Instructions to follow:
Copy each line from the data that has the word "mongoose" in it.

Data for review:
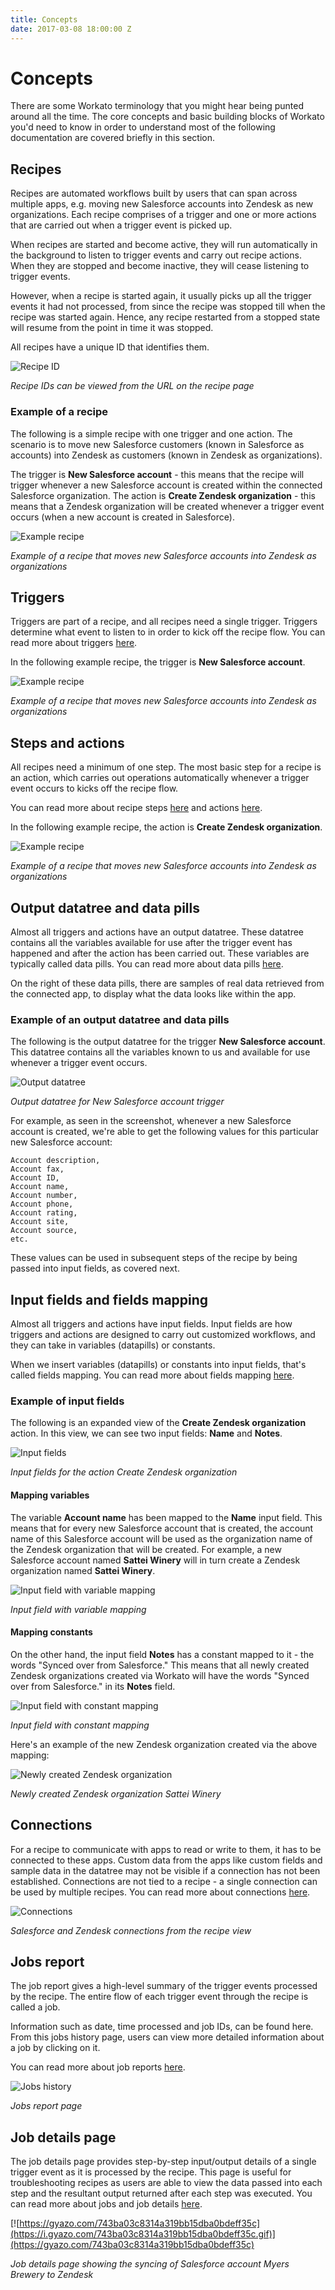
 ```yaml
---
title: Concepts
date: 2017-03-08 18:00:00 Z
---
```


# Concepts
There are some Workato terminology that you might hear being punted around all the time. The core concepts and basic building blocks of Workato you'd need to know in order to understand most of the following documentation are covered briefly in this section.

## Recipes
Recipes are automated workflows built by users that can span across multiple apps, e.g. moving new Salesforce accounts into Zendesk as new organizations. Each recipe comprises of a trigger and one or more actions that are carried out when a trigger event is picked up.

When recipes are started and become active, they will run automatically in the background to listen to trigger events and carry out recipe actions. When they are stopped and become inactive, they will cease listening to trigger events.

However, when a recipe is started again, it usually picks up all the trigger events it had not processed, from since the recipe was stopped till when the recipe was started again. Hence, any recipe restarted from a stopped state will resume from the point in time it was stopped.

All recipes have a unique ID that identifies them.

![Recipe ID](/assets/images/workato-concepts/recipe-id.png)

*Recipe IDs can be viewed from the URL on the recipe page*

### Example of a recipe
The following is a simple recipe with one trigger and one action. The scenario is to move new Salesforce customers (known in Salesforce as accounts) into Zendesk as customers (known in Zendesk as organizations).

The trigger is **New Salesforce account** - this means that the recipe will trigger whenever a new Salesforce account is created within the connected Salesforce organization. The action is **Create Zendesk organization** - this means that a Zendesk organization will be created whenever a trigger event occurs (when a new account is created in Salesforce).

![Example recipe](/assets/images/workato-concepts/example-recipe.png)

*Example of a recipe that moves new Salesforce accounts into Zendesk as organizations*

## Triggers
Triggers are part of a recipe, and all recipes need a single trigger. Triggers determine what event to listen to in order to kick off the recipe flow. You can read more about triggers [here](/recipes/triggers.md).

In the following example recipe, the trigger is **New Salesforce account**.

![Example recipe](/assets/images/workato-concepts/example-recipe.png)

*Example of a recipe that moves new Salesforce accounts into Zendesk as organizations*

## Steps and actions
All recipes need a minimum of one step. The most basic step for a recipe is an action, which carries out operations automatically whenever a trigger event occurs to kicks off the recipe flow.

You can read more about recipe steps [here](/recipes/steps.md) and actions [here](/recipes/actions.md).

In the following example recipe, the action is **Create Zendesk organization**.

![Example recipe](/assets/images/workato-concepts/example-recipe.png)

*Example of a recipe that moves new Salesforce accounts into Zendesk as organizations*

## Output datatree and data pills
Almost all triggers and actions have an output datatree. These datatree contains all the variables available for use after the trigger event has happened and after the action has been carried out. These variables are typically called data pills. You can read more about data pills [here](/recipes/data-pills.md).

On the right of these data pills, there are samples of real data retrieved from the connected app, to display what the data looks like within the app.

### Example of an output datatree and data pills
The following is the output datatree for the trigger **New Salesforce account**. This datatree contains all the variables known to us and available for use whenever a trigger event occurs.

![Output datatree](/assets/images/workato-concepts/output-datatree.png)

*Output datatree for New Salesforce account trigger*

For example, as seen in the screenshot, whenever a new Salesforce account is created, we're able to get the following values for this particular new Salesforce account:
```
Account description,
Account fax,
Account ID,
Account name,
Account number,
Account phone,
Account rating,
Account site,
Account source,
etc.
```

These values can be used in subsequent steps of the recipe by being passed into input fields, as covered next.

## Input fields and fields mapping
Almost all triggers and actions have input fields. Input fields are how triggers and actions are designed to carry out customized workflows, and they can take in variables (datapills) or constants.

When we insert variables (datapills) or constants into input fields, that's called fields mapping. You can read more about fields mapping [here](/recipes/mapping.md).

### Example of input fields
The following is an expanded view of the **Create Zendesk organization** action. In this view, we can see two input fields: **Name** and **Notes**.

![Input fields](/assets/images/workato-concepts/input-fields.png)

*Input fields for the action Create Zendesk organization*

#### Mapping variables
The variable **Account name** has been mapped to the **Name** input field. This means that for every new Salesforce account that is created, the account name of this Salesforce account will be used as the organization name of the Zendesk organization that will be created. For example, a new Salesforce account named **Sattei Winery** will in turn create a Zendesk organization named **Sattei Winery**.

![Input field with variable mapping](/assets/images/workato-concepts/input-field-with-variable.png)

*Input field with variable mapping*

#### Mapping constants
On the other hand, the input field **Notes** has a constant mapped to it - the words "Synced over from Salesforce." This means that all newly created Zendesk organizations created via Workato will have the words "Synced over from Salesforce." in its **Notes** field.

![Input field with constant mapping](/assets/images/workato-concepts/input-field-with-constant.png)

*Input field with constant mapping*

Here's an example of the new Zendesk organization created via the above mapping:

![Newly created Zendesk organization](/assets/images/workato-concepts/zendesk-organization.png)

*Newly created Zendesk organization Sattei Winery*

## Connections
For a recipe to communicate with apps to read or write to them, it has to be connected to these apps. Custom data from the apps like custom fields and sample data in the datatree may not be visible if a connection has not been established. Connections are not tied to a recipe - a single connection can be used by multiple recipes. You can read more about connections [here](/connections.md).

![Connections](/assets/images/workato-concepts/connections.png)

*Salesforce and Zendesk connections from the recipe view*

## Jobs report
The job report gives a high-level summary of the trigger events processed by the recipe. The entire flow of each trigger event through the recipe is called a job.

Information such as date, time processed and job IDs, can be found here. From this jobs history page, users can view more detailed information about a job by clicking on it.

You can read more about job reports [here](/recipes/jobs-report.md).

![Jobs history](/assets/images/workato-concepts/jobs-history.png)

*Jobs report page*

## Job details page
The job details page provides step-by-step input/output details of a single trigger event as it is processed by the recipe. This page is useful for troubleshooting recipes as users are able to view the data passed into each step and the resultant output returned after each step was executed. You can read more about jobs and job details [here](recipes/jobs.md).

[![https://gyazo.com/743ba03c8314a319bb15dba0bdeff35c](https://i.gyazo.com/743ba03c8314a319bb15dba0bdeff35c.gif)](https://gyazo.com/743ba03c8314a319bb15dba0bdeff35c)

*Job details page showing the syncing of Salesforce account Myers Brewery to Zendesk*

* * *

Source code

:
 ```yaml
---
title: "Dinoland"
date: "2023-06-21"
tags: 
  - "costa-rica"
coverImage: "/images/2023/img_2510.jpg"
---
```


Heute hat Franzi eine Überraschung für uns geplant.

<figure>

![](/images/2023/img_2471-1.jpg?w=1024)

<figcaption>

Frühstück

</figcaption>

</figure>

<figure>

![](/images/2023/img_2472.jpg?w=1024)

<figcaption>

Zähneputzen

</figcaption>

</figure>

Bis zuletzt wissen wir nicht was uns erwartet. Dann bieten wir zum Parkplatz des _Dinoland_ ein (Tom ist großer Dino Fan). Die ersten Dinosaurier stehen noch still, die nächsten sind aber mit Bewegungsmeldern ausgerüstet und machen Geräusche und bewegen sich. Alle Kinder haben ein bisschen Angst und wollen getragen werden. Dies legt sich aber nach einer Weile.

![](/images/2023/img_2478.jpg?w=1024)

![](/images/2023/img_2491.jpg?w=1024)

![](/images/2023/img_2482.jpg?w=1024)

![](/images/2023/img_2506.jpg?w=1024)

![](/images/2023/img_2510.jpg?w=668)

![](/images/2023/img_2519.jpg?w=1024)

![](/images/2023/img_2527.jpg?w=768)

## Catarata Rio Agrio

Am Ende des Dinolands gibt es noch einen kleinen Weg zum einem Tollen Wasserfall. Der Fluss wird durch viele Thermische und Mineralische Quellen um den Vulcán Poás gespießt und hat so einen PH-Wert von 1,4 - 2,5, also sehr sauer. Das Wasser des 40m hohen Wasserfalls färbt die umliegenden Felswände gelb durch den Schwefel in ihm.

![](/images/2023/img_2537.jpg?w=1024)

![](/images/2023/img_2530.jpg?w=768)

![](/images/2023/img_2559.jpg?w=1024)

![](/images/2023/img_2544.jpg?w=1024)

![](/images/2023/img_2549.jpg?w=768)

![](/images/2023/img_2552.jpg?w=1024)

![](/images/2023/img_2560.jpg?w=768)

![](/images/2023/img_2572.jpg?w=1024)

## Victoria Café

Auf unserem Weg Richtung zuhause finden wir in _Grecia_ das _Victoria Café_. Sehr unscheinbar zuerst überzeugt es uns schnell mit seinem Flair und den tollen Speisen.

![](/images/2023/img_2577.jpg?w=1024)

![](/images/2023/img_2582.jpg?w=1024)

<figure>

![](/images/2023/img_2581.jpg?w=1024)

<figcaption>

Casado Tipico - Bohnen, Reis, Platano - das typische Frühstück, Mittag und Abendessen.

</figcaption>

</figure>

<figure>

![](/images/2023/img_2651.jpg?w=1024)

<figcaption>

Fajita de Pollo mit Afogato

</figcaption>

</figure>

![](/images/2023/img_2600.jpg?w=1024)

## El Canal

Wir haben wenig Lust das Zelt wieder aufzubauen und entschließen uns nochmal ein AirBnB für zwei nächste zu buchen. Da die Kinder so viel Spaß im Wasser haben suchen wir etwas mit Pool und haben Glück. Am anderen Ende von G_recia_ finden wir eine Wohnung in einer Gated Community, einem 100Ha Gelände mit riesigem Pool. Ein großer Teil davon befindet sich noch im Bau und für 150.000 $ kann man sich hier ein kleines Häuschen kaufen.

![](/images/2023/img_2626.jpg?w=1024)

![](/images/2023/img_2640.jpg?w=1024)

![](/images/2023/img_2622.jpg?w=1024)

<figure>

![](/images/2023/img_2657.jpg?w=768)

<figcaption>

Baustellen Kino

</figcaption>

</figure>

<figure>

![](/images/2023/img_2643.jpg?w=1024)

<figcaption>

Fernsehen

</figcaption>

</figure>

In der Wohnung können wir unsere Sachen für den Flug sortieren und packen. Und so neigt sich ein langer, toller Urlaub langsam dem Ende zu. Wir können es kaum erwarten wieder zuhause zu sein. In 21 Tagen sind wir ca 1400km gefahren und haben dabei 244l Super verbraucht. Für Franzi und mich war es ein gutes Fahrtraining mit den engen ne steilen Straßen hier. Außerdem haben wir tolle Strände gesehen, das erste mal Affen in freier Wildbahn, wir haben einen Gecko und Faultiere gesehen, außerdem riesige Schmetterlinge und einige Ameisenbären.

---

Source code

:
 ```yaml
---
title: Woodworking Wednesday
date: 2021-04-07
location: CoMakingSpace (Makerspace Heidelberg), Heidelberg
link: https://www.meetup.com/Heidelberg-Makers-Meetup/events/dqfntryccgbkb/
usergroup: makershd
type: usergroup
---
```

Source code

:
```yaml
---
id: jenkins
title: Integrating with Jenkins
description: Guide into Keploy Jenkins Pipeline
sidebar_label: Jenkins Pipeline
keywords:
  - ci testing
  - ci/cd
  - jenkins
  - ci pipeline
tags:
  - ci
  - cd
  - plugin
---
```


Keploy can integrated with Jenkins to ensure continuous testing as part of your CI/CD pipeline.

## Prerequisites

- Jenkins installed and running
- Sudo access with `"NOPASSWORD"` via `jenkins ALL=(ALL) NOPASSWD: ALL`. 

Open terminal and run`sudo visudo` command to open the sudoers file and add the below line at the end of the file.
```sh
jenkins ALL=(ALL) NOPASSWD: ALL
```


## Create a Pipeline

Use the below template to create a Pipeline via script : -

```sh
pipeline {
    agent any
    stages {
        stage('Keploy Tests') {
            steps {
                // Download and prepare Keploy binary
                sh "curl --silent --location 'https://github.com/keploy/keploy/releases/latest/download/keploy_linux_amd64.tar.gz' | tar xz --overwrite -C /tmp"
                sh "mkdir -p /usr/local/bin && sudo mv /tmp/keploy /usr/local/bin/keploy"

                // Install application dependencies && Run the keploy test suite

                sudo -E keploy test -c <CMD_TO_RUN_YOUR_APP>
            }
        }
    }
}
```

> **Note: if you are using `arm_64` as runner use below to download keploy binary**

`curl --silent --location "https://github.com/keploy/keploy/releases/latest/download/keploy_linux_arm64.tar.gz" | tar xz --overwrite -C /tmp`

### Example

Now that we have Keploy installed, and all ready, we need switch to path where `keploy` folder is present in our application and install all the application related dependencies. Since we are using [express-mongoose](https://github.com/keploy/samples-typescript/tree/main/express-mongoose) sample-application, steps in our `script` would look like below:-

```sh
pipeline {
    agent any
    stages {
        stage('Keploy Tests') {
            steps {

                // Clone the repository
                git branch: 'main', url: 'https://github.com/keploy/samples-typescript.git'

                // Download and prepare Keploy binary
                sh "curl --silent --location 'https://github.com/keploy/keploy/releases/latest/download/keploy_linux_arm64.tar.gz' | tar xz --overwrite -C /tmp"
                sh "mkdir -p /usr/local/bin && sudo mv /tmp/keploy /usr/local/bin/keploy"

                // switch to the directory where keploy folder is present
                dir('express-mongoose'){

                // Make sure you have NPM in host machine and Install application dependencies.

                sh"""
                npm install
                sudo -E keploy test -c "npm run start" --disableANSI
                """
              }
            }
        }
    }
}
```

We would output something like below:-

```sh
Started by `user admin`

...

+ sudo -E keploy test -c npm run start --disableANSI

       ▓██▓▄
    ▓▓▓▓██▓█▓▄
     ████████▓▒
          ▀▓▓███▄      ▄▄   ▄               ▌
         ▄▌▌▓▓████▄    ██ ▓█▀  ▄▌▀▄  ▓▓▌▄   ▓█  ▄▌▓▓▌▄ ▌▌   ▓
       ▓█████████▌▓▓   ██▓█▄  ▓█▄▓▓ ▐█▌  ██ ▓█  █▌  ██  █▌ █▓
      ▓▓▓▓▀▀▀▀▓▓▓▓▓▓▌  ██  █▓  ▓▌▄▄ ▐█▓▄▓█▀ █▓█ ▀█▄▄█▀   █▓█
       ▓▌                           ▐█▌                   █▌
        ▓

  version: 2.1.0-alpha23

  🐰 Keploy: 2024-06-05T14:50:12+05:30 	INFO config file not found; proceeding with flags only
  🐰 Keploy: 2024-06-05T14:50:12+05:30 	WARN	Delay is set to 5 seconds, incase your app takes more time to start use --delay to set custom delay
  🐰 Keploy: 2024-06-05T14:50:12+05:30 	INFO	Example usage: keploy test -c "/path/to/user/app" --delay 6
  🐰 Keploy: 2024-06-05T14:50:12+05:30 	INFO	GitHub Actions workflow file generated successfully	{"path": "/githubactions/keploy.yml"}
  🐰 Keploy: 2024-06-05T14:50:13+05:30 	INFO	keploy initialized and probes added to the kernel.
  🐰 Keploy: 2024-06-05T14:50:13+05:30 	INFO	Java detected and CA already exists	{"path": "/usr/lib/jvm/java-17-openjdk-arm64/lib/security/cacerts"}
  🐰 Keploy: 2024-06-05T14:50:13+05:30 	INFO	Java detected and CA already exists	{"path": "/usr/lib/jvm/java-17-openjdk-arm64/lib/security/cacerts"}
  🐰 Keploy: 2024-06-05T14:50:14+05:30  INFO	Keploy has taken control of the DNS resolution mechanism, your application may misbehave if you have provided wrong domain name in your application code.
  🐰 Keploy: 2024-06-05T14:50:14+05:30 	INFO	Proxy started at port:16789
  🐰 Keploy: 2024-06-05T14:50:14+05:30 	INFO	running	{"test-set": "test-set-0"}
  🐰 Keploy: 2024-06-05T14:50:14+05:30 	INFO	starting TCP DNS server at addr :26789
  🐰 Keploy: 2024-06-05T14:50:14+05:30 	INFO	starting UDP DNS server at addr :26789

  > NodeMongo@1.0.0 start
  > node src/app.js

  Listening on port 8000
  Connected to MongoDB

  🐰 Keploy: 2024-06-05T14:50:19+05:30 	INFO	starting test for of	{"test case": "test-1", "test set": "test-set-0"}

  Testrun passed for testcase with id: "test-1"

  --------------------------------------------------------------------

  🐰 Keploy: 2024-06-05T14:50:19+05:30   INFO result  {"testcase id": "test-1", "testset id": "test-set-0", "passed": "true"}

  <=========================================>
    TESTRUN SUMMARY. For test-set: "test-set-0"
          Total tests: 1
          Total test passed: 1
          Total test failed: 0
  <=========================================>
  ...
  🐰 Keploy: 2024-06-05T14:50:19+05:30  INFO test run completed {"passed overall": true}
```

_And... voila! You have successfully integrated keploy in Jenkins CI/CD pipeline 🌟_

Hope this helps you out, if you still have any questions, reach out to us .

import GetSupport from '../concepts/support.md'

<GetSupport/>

Answer box:
Now that we have Keploy installed, and all ready, we need switch to path where `keploy` folder is present in our application and install all the application related dependencies. Since we are using [express-mongoose](https://github.com/keploy/samples-typescript/tree/main/express-mongoose) sample-application, steps in our `script` would look like below:-
                dir('express-mongoose'){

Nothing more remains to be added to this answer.